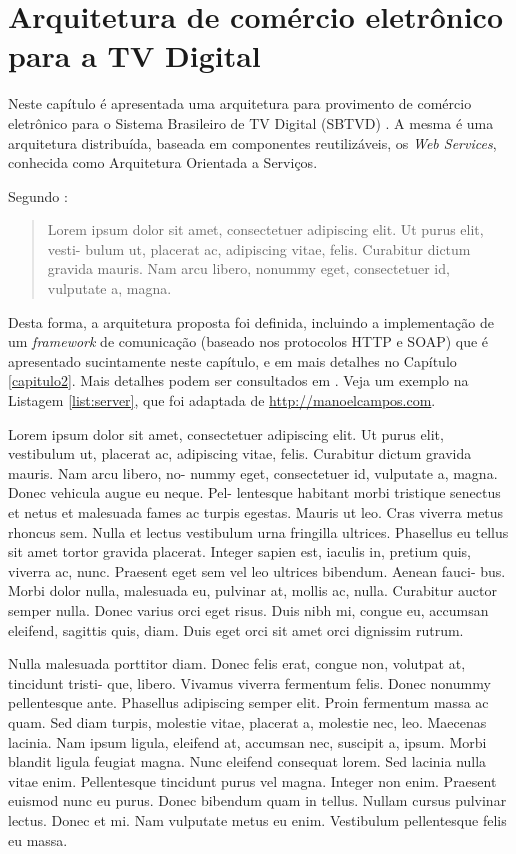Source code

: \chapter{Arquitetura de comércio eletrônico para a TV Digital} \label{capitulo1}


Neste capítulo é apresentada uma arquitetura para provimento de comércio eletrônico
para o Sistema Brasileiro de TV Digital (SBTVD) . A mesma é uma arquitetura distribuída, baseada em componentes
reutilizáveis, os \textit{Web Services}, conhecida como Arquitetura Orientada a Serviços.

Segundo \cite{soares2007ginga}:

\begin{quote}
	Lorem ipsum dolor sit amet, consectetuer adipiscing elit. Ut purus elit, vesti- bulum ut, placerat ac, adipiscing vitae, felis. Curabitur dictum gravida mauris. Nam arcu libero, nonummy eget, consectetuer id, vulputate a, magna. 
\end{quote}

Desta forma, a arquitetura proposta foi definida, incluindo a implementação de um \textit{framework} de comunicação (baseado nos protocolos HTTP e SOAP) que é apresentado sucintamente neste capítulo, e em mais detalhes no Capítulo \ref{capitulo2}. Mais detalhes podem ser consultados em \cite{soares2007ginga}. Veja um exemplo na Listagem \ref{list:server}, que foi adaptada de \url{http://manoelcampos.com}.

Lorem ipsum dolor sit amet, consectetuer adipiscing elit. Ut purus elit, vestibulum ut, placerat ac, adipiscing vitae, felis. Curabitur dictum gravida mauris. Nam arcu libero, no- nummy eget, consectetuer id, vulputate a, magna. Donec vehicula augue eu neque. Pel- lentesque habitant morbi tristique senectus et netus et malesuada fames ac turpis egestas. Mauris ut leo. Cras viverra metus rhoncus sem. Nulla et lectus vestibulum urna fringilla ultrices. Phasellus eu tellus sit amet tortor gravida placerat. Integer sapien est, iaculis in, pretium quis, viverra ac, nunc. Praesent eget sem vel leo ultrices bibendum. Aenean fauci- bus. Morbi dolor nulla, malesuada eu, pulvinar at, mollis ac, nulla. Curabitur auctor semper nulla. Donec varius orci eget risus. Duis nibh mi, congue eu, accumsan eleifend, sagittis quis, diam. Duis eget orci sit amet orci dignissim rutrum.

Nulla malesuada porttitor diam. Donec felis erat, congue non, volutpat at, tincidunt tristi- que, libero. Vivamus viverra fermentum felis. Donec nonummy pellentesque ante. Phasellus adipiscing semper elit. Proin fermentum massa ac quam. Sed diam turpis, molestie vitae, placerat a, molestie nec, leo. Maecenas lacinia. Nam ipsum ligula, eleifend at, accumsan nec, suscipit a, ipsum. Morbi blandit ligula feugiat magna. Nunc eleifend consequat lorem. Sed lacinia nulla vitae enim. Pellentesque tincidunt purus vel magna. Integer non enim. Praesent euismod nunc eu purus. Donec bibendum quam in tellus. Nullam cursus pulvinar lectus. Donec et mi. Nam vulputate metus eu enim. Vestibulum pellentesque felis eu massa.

● ● ● ●

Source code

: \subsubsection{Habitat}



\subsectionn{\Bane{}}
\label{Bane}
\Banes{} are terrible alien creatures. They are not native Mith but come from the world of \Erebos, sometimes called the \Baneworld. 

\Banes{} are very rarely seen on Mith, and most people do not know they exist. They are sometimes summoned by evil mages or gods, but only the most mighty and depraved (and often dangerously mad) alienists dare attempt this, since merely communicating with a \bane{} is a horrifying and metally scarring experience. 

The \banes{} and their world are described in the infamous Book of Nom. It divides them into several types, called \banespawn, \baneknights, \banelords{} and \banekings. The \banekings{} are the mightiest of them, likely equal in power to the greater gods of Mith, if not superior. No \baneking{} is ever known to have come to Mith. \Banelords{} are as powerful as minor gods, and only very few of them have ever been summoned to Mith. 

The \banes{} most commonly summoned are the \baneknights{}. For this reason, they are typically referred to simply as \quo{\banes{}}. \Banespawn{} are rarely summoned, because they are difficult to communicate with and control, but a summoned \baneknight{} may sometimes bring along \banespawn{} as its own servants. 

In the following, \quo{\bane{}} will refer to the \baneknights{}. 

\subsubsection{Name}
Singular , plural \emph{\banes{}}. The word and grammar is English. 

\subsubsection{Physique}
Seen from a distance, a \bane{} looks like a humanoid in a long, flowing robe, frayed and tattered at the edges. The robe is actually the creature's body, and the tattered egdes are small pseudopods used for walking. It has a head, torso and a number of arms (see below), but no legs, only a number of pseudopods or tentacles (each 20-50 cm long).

● ● ● ●

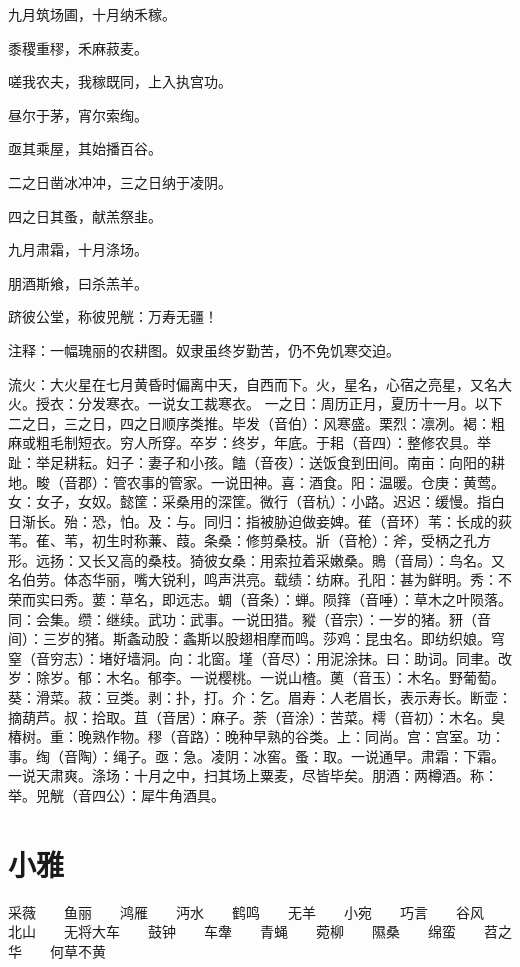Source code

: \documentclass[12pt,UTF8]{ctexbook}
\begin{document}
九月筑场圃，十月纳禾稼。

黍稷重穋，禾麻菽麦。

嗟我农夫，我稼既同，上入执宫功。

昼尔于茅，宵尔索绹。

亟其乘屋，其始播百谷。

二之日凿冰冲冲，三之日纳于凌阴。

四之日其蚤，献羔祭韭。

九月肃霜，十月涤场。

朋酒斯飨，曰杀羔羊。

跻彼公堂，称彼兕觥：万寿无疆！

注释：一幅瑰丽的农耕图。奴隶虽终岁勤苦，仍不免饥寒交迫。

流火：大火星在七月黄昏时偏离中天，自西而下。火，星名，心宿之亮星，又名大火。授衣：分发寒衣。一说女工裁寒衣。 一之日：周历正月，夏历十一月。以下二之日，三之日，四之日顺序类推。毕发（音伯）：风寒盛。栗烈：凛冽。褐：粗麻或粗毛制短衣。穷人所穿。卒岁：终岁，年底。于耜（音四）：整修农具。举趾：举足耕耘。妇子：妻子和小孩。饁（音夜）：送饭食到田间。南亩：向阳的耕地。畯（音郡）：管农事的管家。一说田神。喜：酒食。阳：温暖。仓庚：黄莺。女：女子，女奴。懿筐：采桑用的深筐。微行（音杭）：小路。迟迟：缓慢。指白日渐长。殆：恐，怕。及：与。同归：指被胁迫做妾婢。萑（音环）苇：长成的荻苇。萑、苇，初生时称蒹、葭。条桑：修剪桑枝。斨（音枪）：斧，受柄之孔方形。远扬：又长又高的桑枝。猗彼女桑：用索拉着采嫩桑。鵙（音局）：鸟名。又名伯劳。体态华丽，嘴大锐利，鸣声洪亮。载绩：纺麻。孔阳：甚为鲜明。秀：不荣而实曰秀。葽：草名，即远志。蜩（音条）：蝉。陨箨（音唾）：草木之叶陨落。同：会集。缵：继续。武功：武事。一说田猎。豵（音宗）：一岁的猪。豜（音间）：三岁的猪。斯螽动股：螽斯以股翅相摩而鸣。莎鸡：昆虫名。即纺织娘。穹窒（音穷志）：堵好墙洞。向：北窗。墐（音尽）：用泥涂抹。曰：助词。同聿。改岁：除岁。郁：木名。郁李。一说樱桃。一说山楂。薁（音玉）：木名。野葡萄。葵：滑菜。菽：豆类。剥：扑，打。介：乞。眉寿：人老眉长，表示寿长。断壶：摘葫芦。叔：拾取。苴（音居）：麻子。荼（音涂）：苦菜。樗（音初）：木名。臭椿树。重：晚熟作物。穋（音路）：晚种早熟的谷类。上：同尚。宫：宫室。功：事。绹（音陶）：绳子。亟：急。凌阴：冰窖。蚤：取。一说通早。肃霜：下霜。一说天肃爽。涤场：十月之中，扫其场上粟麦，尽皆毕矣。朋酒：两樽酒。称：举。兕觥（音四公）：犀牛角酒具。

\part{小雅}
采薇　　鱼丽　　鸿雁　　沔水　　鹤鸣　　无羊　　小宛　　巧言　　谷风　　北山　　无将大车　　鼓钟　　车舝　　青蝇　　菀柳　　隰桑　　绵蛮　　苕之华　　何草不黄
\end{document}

● ● ● ●

● **What the task requires**: If a line in the listing has "gods" in it, report that line.

● **Answer to this task**:
\Banes{} are very rarely seen on Mith, and most people do not know they exist. They are sometimes summoned by evil mages or gods, but only the most mighty and depraved (and often dangerously mad) alienists dare attempt this, since merely communicating with a \bane{} is a horrifying and metally scarring experience. 
The \banes{} and their world are described in the infamous Book of Nom. It divides them into several types, called \banespawn, \baneknights, \banelords{} and \banekings. The \banekings{} are the mightiest of them, likely equal in power to the greater gods of Mith, if not superior. No \baneking{} is ever known to have come to Mith. \Banelords{} are as powerful as minor gods, and only very few of them have ever been summoned to Mith. 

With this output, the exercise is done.